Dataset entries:
════════════════════

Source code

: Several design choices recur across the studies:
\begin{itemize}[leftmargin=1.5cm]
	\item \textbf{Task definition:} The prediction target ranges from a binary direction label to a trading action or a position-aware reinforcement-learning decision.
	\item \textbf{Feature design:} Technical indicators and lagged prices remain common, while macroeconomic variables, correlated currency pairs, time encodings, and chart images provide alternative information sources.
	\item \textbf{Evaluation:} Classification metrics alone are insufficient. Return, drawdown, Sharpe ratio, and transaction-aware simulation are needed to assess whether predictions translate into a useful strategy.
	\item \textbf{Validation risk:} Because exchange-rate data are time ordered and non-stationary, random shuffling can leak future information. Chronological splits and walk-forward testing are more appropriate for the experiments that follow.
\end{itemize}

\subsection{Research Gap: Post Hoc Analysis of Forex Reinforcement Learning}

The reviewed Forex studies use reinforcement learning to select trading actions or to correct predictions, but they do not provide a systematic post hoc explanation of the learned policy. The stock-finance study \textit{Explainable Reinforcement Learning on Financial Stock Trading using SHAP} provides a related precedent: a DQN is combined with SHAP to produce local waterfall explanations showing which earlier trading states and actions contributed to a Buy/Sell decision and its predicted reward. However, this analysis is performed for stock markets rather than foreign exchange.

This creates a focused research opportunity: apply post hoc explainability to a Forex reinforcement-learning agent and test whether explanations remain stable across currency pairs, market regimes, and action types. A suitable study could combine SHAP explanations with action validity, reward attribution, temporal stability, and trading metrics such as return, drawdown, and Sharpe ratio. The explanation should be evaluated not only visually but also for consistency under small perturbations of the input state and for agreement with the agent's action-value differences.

════════════════════

Exercise: Which lines in the records above contain the word "itemize"? Return each of them.

Problem solution:
\begin{itemize}[leftmargin=1.5cm]
\end{itemize}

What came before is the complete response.